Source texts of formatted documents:
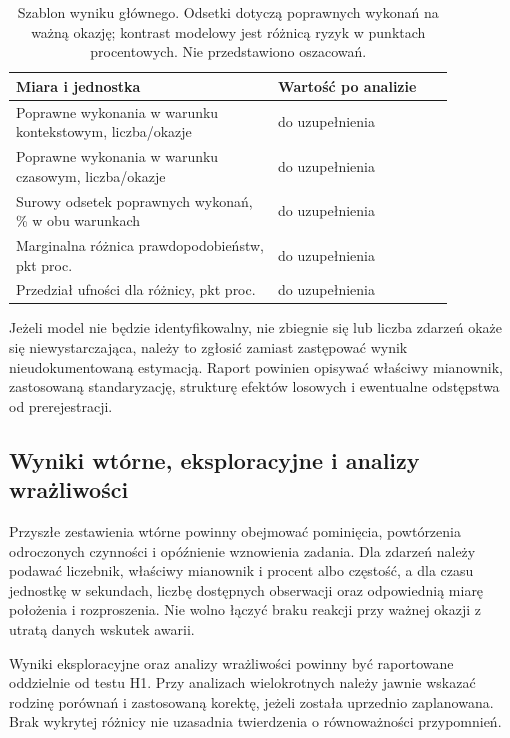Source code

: \documentclass[11pt,a4paper]{article}
\begin{document}
\begin{table}[htbp]
\centering
\caption{Szablon wyniku głównego. Odsetki dotyczą poprawnych wykonań na ważną okazję; kontrast modelowy jest różnicą ryzyk w punktach procentowych. Nie przedstawiono oszacowań.}
\label{tab:primary-template}
\small
\begin{tabular}{p{0.52\linewidth}p{0.35\linewidth}}
\hline
Miara i jednostka & Wartość po analizie \\
\hline
Poprawne wykonania w warunku kontekstowym, liczba/okazje & do uzupełnienia \\
Poprawne wykonania w warunku czasowym, liczba/okazje & do uzupełnienia \\
Surowy odsetek poprawnych wykonań, \% w obu warunkach & do uzupełnienia \\
Marginalna różnica prawdopodobieństw, pkt proc. & do uzupełnienia \\
Przedział ufności dla różnicy, pkt proc. & do uzupełnienia \\
\hline
\end{tabular}
\end{table}

Jeżeli model nie będzie identyfikowalny, nie zbiegnie się lub liczba zdarzeń okaże się niewystarczająca, należy to zgłosić zamiast zastępować wynik nieudokumentowaną estymacją. Raport powinien opisywać właściwy mianownik, zastosowaną standaryzację, strukturę efektów losowych i ewentualne odstępstwa od prerejestracji.

\subsection{Wyniki wtórne, eksploracyjne i analizy wrażliwości}
Przyszłe zestawienia wtórne powinny obejmować pominięcia, powtórzenia odroczonych czynności i opóźnienie wznowienia zadania. Dla zdarzeń należy podawać liczebnik, właściwy mianownik i procent albo częstość, a dla czasu jednostkę w sekundach, liczbę dostępnych obserwacji oraz odpowiednią miarę położenia i rozproszenia. Nie wolno łączyć braku reakcji przy ważnej okazji z utratą danych wskutek awarii.

Wyniki eksploracyjne oraz analizy wrażliwości powinny być raportowane oddzielnie od testu H1. Przy analizach wielokrotnych należy jawnie wskazać rodzinę porównań i zastosowaną korektę, jeżeli została uprzednio zaplanowana. Brak wykrytej różnicy nie uzasadnia twierdzenia o równoważności przypomnień.
\end{document}
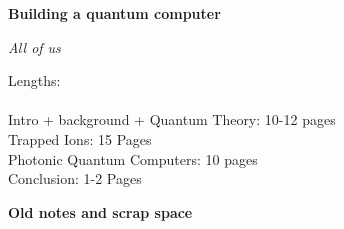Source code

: \documentclass[a4paper]{article}
\begin{document}
\begin{center}
    \Huge \textbf{Building a quantum computer}
\end{center}
\vspace{-1em}

\begin{center}
    \emph{\large All of us}
\end{center}
\vspace{0.5em}
Lengths:\\ \\
Intro + background + Quantum Theory: 10-12 pages\\
Trapped Ions: 15 Pages\\
Photonic Quantum Computers: 10 pages\\
Conclusion: 1-2 Pages\\











\begin{center}
    \Huge \textbf{Old notes and scrap space}
\end{center}
\vspace{-1em}




\printbibliography
\end{document}
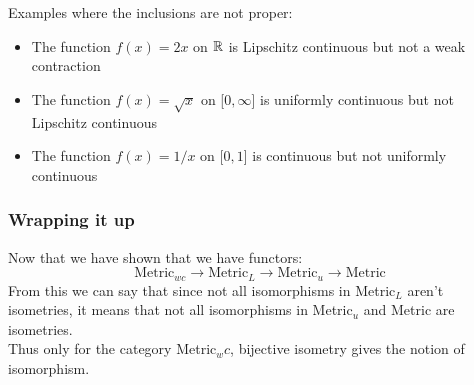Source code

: \begin{frame}
    Examples where the inclusions are not proper:
    \begin{itemize}
        \item The function \(f(x)=2x\) on \(\mathbb{R}\) is Lipschitz continuous but not a weak contraction
        \item The function \(f(x)=\sqrt{x}\) on [\(0,\infty\)] is uniformly continuous but not Lipschitz continuous
        \item The function \(f(x)=1/x\) on [\(0,1\)] is continuous but not uniformly continuous
    \end{itemize}
\end{frame}

\begin{frame}
    \frametitle{Wrapping it up}
    Now that we have shown that we have functors:
    \begin{equation*}
        \text{Metric}_{wc} \rightarrow \text{Metric}_L \rightarrow \text{Metric}_u \rightarrow \text{Metric}
    \end{equation*}
    From this we can say that since not all isomorphisms in Metric\(_{L}\) aren't isometries, 
    \pause
    it means that not all isomorphisms in Metric\(_u\) and Metric are isometries.\\
    Thus only for the category Metric\(_wc\), bijective isometry gives the notion of isomorphism.

\end{frame}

Task brief
If a line in the records above contains the string "poprawnych", copy that line out.

Written response
\caption{Szablon wyniku głównego. Odsetki dotyczą poprawnych wykonań na ważną okazję; kontrast modelowy jest różnicą ryzyk w punktach procentowych. Nie przedstawiono oszacowań.}
Surowy odsetek poprawnych wykonań, \% w obu warunkach & do uzupełnienia \\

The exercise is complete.